People v. Pace

92 Cal. App. 3d 199, 154 Cal. Rptr. 811, 1979 Cal. App. LEXIS 1668
CourtCalifornia Court of Appeal
DecidedApril 23, 1979
DocketCrim. 17911
StatusPublished
Cited by29 cases

This text of 92 Cal. App. 3d 199 (People v. Pace) is published on Counsel Stack Legal Research, covering California Court of Appeal primary law. Counsel Stack provides free access to over 12 million legal documents including statutes, case law, regulations, and constitutions.

Bluebook
People v. Pace, 92 Cal. App. 3d 199, 154 Cal. Rptr. 811, 1979 Cal. App. LEXIS 1668 (Cal. Ct. App. 1979).

Opinion

Opinion

HALYONIK, J.

J(1) We hold that the warrantless search of a container, removed from a person incident to arrest and reduced to the *201 exclusive control of the police, is unlawful because unjustified by any exigent circumstances.

The arrest occurred on March 20, 1977. Officers Jack Dahl and Ronald Packard were on patrol in separate cars. Both were directed by radio to Union City’s Casa Verde Park to investigate complaints about an intoxicated man there. Packard arrived first and saw a man who “seemed to stagger quite heavily, almost in a somewhat dazed fashion . . . .” Packard said hello and asked him how things were going and “he just kind of stared at me.” Packard asked him how he felt and he said “I’m okay. I’m making it home. I’m fine.” He said that he lived “over there.” Packard asked for identification and the man felt in his pockets but produced nothing.

Less than a minute passed before Dahl arrived and told Packard “that he thought he knew the individual was Mr. Pace.” Pace was carrying a lunchbox and Dahl told him “to set the box down for my own safety.” Pace complied, setting the lunchbox in front of Dahl. Dahl moved it to insure that it was beyond Pace’s reach. Dahl, like Packard, noticed Pace’s clumsy movements, thick tongue and incapacity to answer simple questions promptly. Dahl detected no smell of alcohol, noticed that Pace’s eyes were dilated, decided that he was not in need of medical assistance and concluded that he was under the influence of PCP or some other drug. Dahl handcuffed Pace and, without searching him, put him in the back of the patrol car. Dahl then returned to the lunchbox and “opened it up looking for some sort of identification, if the subject had any, and the possible intoxicant that he was under the influence of.” Dahl found exactly what he was looking for. The lunchbox contained, among other items, Pace’s driver’s license, PCP, marijuana and cocaine.
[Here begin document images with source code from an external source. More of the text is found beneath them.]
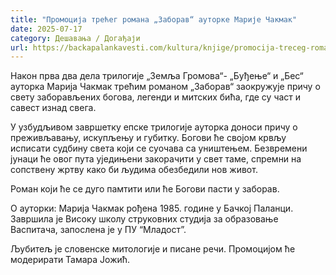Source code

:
```yaml
---
title: "Промоција трећег романа „Заборав“ ауторке Марије Чакмак"
date: 2025-07-17
category: Дешавања / Догађаји
url: https://backapalankavesti.com/kultura/knjige/promocija-treceg-romana-zaborav-autorke-marije-cakmak/
---
```


Након прва два дела трилогије „Земља Громова“- „Буђење“ и „Бес“ ауторка Марија Чакмак трећим романом „Заборав“ заокружује причу о свету заборављених богова, легенди и митских бића, где су част и савест изнад свега.

У узбудљивом завршетку епске трилогије ауторка доноси причу о преживљавању, искупљењу и губитку. Богови ће својом крвљу исписати судбину света који се суочава са уништењем. Безвремени јунаци ће овог пута уједињени закорач̣ити у свет таме, спремни на сопствену жртву како би људима обезбедили нов живот.

Роман који ће се дуго памтити или ће Богови пасти у заборав.

О ауторки: Марија Чакмак рођена 1985. године у Бачкој Паланци. Завршила је Високу школу струковних студија за образовање Васпитача, запослена је у ПУ “Младост”.

Љубитељ је словенске митологије и писане речи. Промоцијом ће модерирати Тамара Јожић.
Pace pleaded guilty to a violation of Health and Safety Code section 11350, possession of cocaine. On this appeal, pursuant to Penal Code section 1538.5, subdivision (m), the sole question presented is whether the warrantless search of appellant’s lunchbox violated the constitutional guarantees prohibiting unreasonable searches and seizures. (U.S. Const., 4th Amend.; Cal. Const., art. I, § 13.)

The Attorney General submits that there was nothing dubious about the search and cites People v. Belvin (1969) 275 Cal.App.2d 955 [80 Cal.Rptr. 382] for the proposition that a search incident to arrest is not unlawful even when it extends to the inside of a container carried by a person when arrested.

*202 Pace does not quarrel with the Attorney General’s interpretation of that authority but contends that it is contradicted by the United States Supreme Court’s opinion in United States v. Chadwick (1977) 433 U.S. 1 [53 L.Ed.2d 538, 97 S.Ct. 2476].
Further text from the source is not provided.